Overton Lemons “Smiley Lewis: New Orleans Rhythm and Blues Singer & Guitarist

0 Posted by - February 6, 2019 - Black History, History, LATEST POSTS

Overton Amos Lemons, known as Smiley Lewis, was an American New Orleans rhythm and blues singer and guitarist.

Lemons was born in DeQuincy, Louisiana, a rural hamlet near Lake Charles, to Jeffrey and Lillie Mae Lemons. He was the second of three sons. His mother died while he was a child, and later he named a song and several automobiles after her.

It was during his teenage years, he hoped on a slow-moving freight train with some friends, who jumped off when the train began to speed up. Lewis alone remained on the train, getting off when it reached its stop in New Orleans. Once in New Orleans, he found room and board with a Caucasian family.

He began playing clubs in the French Quarter and “tan bars” in the Seventh Ward, at times billed as Smiling Lewis, a variation of the nickname earned by his lack of front teeth.
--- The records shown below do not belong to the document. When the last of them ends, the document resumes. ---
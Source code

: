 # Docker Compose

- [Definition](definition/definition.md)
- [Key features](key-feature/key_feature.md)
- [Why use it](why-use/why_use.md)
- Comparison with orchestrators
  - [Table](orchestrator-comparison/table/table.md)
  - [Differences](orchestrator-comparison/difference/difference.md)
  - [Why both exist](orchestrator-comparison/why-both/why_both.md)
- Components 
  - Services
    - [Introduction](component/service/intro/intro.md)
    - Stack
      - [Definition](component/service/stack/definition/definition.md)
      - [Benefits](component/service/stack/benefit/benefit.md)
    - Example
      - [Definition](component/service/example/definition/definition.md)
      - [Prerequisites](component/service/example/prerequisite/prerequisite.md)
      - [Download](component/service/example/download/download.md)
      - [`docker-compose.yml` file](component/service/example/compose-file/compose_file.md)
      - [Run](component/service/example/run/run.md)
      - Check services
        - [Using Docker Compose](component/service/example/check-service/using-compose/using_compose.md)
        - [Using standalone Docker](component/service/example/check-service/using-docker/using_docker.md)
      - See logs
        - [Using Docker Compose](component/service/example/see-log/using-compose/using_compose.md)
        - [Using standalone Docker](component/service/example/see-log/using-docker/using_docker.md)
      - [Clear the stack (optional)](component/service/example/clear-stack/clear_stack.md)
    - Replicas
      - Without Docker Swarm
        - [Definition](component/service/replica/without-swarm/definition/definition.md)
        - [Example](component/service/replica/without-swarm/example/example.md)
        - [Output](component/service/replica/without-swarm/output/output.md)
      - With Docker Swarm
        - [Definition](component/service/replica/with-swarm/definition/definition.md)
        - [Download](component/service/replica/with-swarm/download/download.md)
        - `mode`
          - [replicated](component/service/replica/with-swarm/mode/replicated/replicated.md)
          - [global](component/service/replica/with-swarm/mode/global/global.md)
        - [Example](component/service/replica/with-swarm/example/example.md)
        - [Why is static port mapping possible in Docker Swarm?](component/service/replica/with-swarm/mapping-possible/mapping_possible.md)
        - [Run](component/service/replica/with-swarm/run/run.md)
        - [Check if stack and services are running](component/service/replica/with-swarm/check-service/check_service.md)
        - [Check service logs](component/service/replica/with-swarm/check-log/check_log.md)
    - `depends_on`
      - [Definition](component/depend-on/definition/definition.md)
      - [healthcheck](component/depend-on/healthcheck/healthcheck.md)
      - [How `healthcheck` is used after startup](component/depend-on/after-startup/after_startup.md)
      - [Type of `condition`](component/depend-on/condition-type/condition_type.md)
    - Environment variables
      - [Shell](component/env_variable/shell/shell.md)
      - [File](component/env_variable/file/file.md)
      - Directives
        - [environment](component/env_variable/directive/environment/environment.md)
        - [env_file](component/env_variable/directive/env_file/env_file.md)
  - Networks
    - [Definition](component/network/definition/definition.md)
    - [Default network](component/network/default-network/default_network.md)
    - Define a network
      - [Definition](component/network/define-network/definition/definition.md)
He was often accompanied by the pianist Isidore “Tuts” Washington, with whom he played in Thomas Jefferson’s Dixieland band in the mid-1930s.

His group was invited by David Braun to record a session for his DeLuxe Records in 1947, which produced later produced Lewis’s debut record, “Here Comes Smiley.” Lewis had his first national hit song with “The Bells Are Ringing” in 1952. He was the first to record Bartholomew’s song “Blue Monday,” in 1954; Fats Domino’s recording of the song was a hit two years later. In 1955,  he achieved his biggest sales with “I Hear You Knocking,” the first recording of the song (written by Bartholomew and Pearl King), with Huey Smith playing the piano.

Lewis was hospitalized in 1965 with a diagnosis of ulcer; surgery revealed that he had stomach cancer. Bartholomew organized a benefit for him at La Ray’s on Dryades Street. On October 7, 1966, three days before the benefit, Lewis died, in the arms of his second wife, Dorothy Ester Lemmons.